From the title, Sugar Snaps and Strawberries (Timber Press, 224 pages, $19.95) sounds like a frilly coffee-table topper filled with glossy photos of impractical projects crafted in the name of DIY ("Put a bird on it" anyone?). You're wrong. This book won't yield any mantle-cluttering knickknacks. Instead Andrea Bellamy, the woman behind the popular West Coast garden blog Heavy Petal (heavypetal.ca), has gathered her seeds of wisdom into a new manual for the urban gardener. She's creating a book that's easy on the eyes and focuses on something it seems like every Portlander craves: a no-brainer edible garden.

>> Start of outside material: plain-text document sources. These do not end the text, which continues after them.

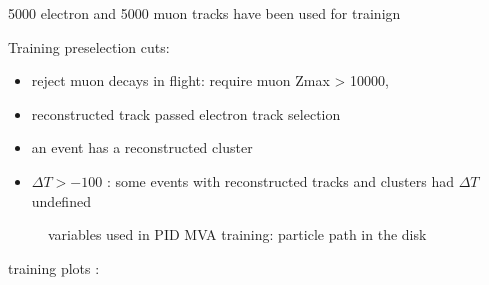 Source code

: 5000 electron and 5000 muon tracks have been used for trainign

Training preselection cuts:

\begin{itemize}
\item 
  reject muon decays in flight: require muon Zmax > 10000,
\item 
  reconstructed track passed electron track selection
\item 
  an event has a reconstructed cluster 
\item 
  $\Delta T > -100$ : some events with reconstructed tracks and clusters had $\Delta T$ undefined
\end{itemize}

\begin{figure}
  \label{fig:pid_training_2}
  \caption{
    variables used in PID MVA training: particle path in the disk
  }
\end{figure}


training plots :

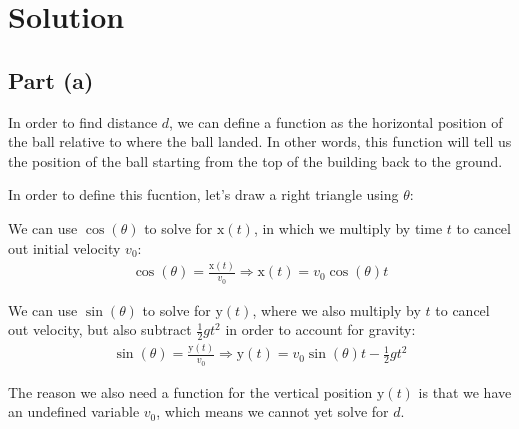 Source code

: \documentclass{article}
\newcommand{\x}{\mathrm{x}}
\newcommand{\y}{\mathrm{y}}
\begin{document}
\newpage
\section*{Solution}

\subsection*{Part (a)}
In order to find distance $d$, we can define a function as the
horizontal position of the ball relative to where the ball landed.
In other words, this function will tell us the position of the ball
starting from the top of the building back to the ground. 

In order to define this fucntion, let's draw a right triangle using $\theta$:
\begin{figure}[H]
    \centering
\end{figure}
We can use $\cos(\theta)$ to solve for $\x(t)$, 
in which we multiply by time $t$ to cancel out initial velocity $v_0$:
\begin{align}
    \cos(\theta)  = \frac{\x(t)}{v_0} \Rightarrow \boxed{\x(t) = v_0\cos(\theta)t}
\end{align}

We can use $\sin(\theta)$ to solve for $\y(t)$,
where we also multiply by $t$ to cancel out velocity, 
but also subtract $\frac{1}{2}gt^2$ in order to account 
for gravity:
\begin{align}
    \sin(\theta) = \frac{\y(t)}{v_0} \Rightarrow \boxed{\y(t) = v_0\sin(\theta)t - \frac{1}{2}gt^2}
\end{align}

The reason we also need a function for the vertical position $\y(t)$
is that we have an undefined variable $v_0$, which means we cannot yet 
solve for $d$.
\end{document}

Bellamy, whose blog bounces from topics like making your own quince-infused booze to how to turn compost, understands the need to be conservative with space. Unlike the Martha Stewarts and Ina Gartens of the world, with their behemoth country homes on many sprawling East Coast acres, Bellamy lives in a townhouse in Vancouver, B.C., where she has several small gardens tucked away—on her balcony, in the townhouse's communal yard, and even along the alleyway behind the building.
The home and garden writer shows how to feed oneself off the land you own, rent or otherwise occupy, no matter how tiny the plot. If you were not blessed with green-thumbed parents or an innate ability to keep things alive, you'll no longer be forced to scour About.com for instructions on how to blend the ideal soil mix to grow beets or how to keep red wiggler worms digesting your compost. She even read The Organic Gardener's Handbook of Natural Insects and Disease Control so you won't ever have to. Gorgeous pictures and simple instructions both inspire and guide readers through the planning, planting and harvesting of a garden.
Pretty much all you have to do is buy some two-by-fours, follow her seven easy steps to making a raised bed and consult her list of the 10 easiest edibles to decide what to plant and eat. Then get down on your knees and pray for sunshine, people.